Per Visintin, quel giorno ha segnato un punto di non ritorno. Il dolore per la scomparsa della moglie si è mescolato all’angoscia, alla paura, al senso di colpa indotto da una verità che – ribadisce – non gli appartiene. «Ho ripercorso mentalmente le tappe fondamentali della mia vita con Liliana. E mentre lo facevo, il sangue si è gelato. Mi sentivo perduto. A un certo punto ho pensato anche di farla finita. Di buttarmi dal monte, oppure di andare al molo Audace e lasciarmi cadere in acqua.
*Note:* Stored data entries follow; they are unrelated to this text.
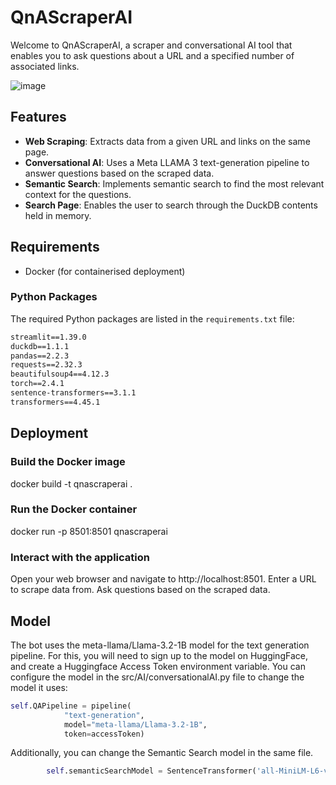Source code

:# QnAScraperAI

Welcome to QnAScraperAI, a scraper and conversational AI tool that enables you to ask questions about a URL and a specified number of associated links.

![image](https://github.com/user-attachments/assets/80817816-4cce-4144-bafd-1fc8d9a02224)

## Features

- **Web Scraping**: Extracts data from a given URL and links on the same page.
- **Conversational AI**: Uses a Meta LLAMA 3 text-generation pipeline to answer questions based on the scraped data.
- **Semantic Search**: Implements semantic search to find the most relevant context for the questions.
- **Search Page**: Enables the user to search through the DuckDB contents held in memory.

## Requirements

- Docker (for containerised deployment)

### Python Packages

The required Python packages are listed in the `requirements.txt` file:

```txt
streamlit==1.39.0
duckdb==1.1.1
pandas==2.2.3
requests==2.32.3
beautifulsoup4==4.12.3
torch==2.4.1
sentence-transformers==3.1.1
transformers==4.45.1
```

## Deployment
### Build the Docker image
docker build -t qnascraperai .

### Run the Docker container
docker run -p 8501:8501 qnascraperai

### Interact with the application
Open your web browser and navigate to http://localhost:8501.
Enter a URL to scrape data from.
Ask questions based on the scraped data.

## Model
The bot uses the meta-llama/Llama-3.2-1B model for the text generation pipeline. For this, you will need to sign up to the model on HuggingFace, and create a Huggingface Access Token environment variable. You can configure the model in the src/AI/conversationalAI.py file to change the model it uses:

```python
self.QAPipeline = pipeline(
            "text-generation",
            model="meta-llama/Llama-3.2-1B",
            token=accessToken)
```

Additionally, you can change the Semantic Search model in the same file.
```python
        self.semanticSearchModel = SentenceTransformer('all-MiniLM-L6-v2')
```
Non avevo più interesse per questa vita. Avevo perso tutto: mia moglie e la mia dignità».
Ore buie, quelle, che l’uomo definisce «tremende, terribili». Un isolamento profondo, psicologico prima ancora che fisico. Ma poi qualcosa è cambiato. Uno spiraglio è arrivato da chi gli è rimasto accanto, malgrado tutto. «Mi sono sentito con i miei avvocati, che mi hanno subito manifestato vicinanza. In quel momento la loro voce è stata fondamentale, mi ha aiutato a non crollare del tutto. Mi batteva il cuore fortissimo, non riuscivo a fermare le lacrime. Mi sentivo quasi un mostro, e non riuscivo a capire come fossimo arrivati a questo punto».
‘Ho pensato che dovevo lottare per dimostrare che non c’entravo nulla con la morte di Lilly’
Un altro nome emerge, quello di Alice Bevilacqua. Una presenza che per Visintin è stata determinante. «Le sue parole mi hanno dato forza. Mi hanno fatto capire che dovevo reagire. Che dovevo lottare per dimostrare che io non c’entravo nulla con la morte di Lilly. E allora ho deciso di salire in montagna, in uno dei luoghi dove eravamo stati insieme. Quasi 1900 metri. È lì, tra le rocce, l’aria rarefatta e il silenzio, che ho ritrovato un po’ di lucidità. Un po’ di me stesso».
L’intervista prosegue con un’altra questione che è tornata più volte nelle cronache legate al caso: i coltelli. Oggetti che hanno alimentato sospetti e insinuazioni, ma che Visintin rivendica come parte di una passione innocua. «Lavoro i coltelli da anni. Li preparo a mano e li regalo agli amici, di solito per i compleanni.».
Un racconto che lascia spazio a molte domande, ma che offre anche uno squarcio umano in una vicenda che ha sconvolto Trieste e l’Italia intera. «Liliana era la mia compagna, la mia famiglia. La sua morte mi ha devastato».